Physical and mental illness boosts ED visits

A study of more than five million Canadians has found that having both physical and mental illness increases emergency department visits beyond what would be expected from simply tallying the health burden of each.

“When both are present, the sum of their impacts is greater than its parts,” says the study’s lead author Marc Simard, a biostatistician at the Institut National de Santé Publique du Québec.

The researchers looked at hospital patient diagnoses between 2012 and 2016, taken from a disease surveillance database that covers 98% of adults in Quebec, which has free, universal-access healthcare.

Armed with the information, they set about building a picture of how a mounting toll of physical and mental illness affects the likelihood people will make frequent visits to the emergency department, defined as three or more trips per year.

Patients were rated on the number of physical illnesses they had – for example rheumatoid arthritis, heart attack or high blood pressure – as well as the number and severity of mental disorders.

Schizophrenia, bipolar disorder and other psychotic disorders were graded as “serious” and all other mental disorders as “common”.

What the researchers found has major implications for the emergency care of people with mental health disorders.

In people without mental health issues, a rise in the number of physical illnesses from zero to four increased their risk of being a frequent ED attendee by just over 11%. But for people with a serious mental disorder, the same upping of physical illness raised their risk of frequent visits to more than 16%. That figure was nearly matched by people with “common” mental illness at just over 15%.

At first glance those percentages mightn’t seem big but, the authors write, “a small increase in risk for a large number of patients may have large public health effects”.

Those effects are measured in a linked editorial, lead-authored by Mark Sinyor, a psychiatrist and scientist at the Sunnybrook Health Sciences Centre in Toronto, Canada.

The editorial notes the study found that “synergy” between mental and physical disorders accounted for between 13% and 24% of all emergency department visits for people with a mental disorder, leading to 24,388 additional visits over 14 months.

“This would equate to more than $15 million in yearly excess health spending on emergency department visits alone,” the authors write.

Simard and colleagues offer a number of explanations for why this might be happening.

“People with mental disorders may engage in more unhealthy behaviours, such as tobacco use and poor dietary habits, and may have difficulty adhering to treatment,” they write.

Perhaps more worrying, they also say people with mental disorders can “receive less proactive treatment” for some diseases, noting that “other studies imply negative perceptions of people with mental disorders as noncompliant or difficult-to-treat patients”.

The editorial authors also point out that Western medicine is, perhaps belatedly, coming to grips with the deep links between mind and body.

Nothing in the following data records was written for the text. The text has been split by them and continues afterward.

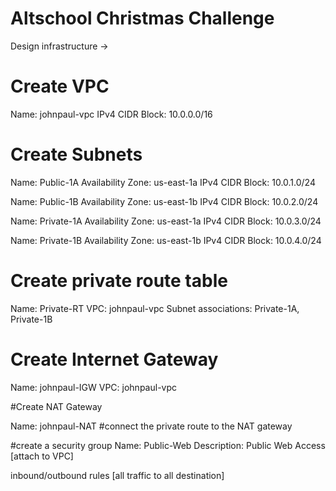 # Altschool Christmas Challenge

Design infrastructure ->
# Create VPC
Name: johnpaul-vpc
IPv4 CIDR Block: 10.0.0.0/16

# Create Subnets

Name: Public-1A
Availability Zone: us-east-1a
IPv4 CIDR Block: 10.0.1.0/24

Name: Public-1B
Availability Zone: us-east-1b
IPv4 CIDR Block: 10.0.2.0/24

Name: Private-1A
Availability Zone: us-east-1a
IPv4 CIDR Block: 10.0.3.0/24

Name: Private-1B
Availability Zone: us-east-1b
IPv4 CIDR Block: 10.0.4.0/24

# Create private route table

Name: Private-RT
VPC: johnpaul-vpc
Subnet associations: Private-1A, Private-1B

# Create Internet Gateway

Name: johnpaul-IGW
VPC: johnpaul-vpc

#Create NAT Gateway

Name: johnpaul-NAT
#connect the private route to the NAT gateway

#create a security group
Name: Public-Web
Description: Public Web Access 
[attach to VPC]

inbound/outbound rules [all traffic to all destination]
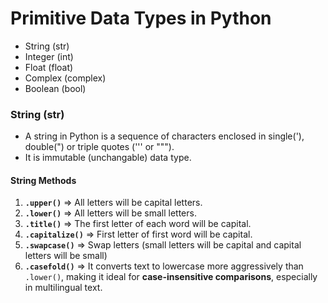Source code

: # Primitive Data Types in Python

- String (str)
- Integer (int)
- Float (float)
- Complex (complex)
- Boolean (bool)

### String (str)

- A string in Python is a sequence of characters enclosed in single('), double(") or triple quotes (''' or """).
- It is immutable (unchangable) data type.

#### String Methods

1. **`.upper()`** => All letters will be capital letters.
2. **`.lower()`** => All letters will be small letters.
3. **`.title()`** => The first letter of each word will be capital.
4. **`.capitalize()`** => First letter of first word will be capital.
5. **`.swapcase()`** => Swap letters (small letters will be capital and capital letters will be small)
6. **`.casefold()`** => It converts text to lowercase more aggressively than `.lower()`, making it ideal for **case-insensitive comparisons**, especially in multilingual text.
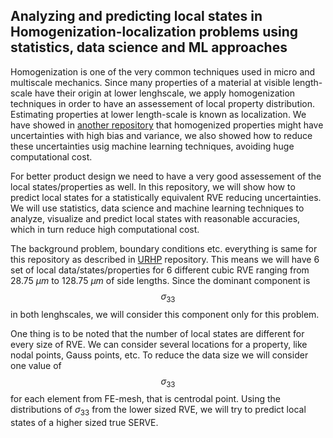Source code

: ## Analyzing and predicting local states in Homogenization-localization problems using statistics, data science and ML approaches
Homogenization is one of the very common techniques used in micro and multiscale mechanics. Since many properties of a material at visible length-scale have their origin at lower lenghscale, we apply homogenization techniques in order to have an assessement of local property distribution. Estimating properties at lower length-scale is known as localization. We have showed in [another repository](https://github.com/helalme/DataDrivenMSE/tree/master/UncertaintyReductionInHomogenization) that homogenized properties might have uncertainties with high bias and variance, we also showed how to reduce these uncertainties usig machine learning techniques, avoiding huge computational cost. 

For better product design we need to have a very good assessement of the local states/properties as well. In this repository, we will show how to predict local states for a statistically equivalent RVE reducing uncertainties. We will use statistics, data science and machine learning techniques to analyze, visualize and predict local states with reasonable accuracies, which in turn reduce high computational cost.

The background problem, boundary conditions etc. everything is same for this repository as described in [URHP](https://github.com/helalme/DataDrivenMSE/tree/master/UncertaintyReductionInHomogenization) 
repository. This means we will have 6 set of local data/states/properties for 6 different cubic RVE ranging from 28.75 $\mu m$ to 128.75 $\mu m$ of side lengths. Since the dominant component is $$\sigma_{33}$$ in both lenghscales, we will consider this component only for this problem.

One thing is to be noted that the number of local states are different for every size of RVE. We can consider several locations for a property, like nodal points, Gauss points, etc. To reduce the data size we will consider one value of $$\sigma_{33}$$ for each element from FE-mesh, that is centrodal point. Using the distributions of $\sigma_{33}$ from the lower sized RVE, we will try to predict local states of a higher sized true SERVE.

“Just as we understand the heart and lungs to be separate but interdependent organ systems, the field of medicine is increasingly recognising brain and body as a single system,” they write.

A case in point, they say, is the interplay between depression and heart disease.

Depression can make people less likely to follow medical advice such as exercise, diet and smoking. But it can also have physical effects on inflammation and the endocrine system that damage blood vessel walls and make platelets stickier, increasing the risk of blood clots.

Those authors call for Canada to adopt a Mental Health Parity Act, similar to the US Mental Health Parity and Addiction Equity Act, which mandates that private health insurers do not discriminate against people with a mental illness, including substance misuse, and ensure equivalent coverage to physical illness.

The articles come as the Australian state of Victoria launches a Royal Commission into its overstretched mental health system. Emergency mental health care features prominently in its brief.

Last year the Australasian College for Emergency Medicine announced it would lobby government to reduce “access block” for emergency department mental health patients waiting for hospital beds. Those people comprised only 4% of patient load but made up 19% of those waiting for an inpatient bed. One mental health patient waited six days for a ward bed.

The editorial authors write out a clear prescription for change. We must, they write: “reduce the stigma of mental disorders that remains in medicine and… shift from viewing these disorders as an impediment to treatment of physical disorders, toward a justification for more intensive patient care efforts.”

The study and editorial appear in the Canadian Medical Association Journal.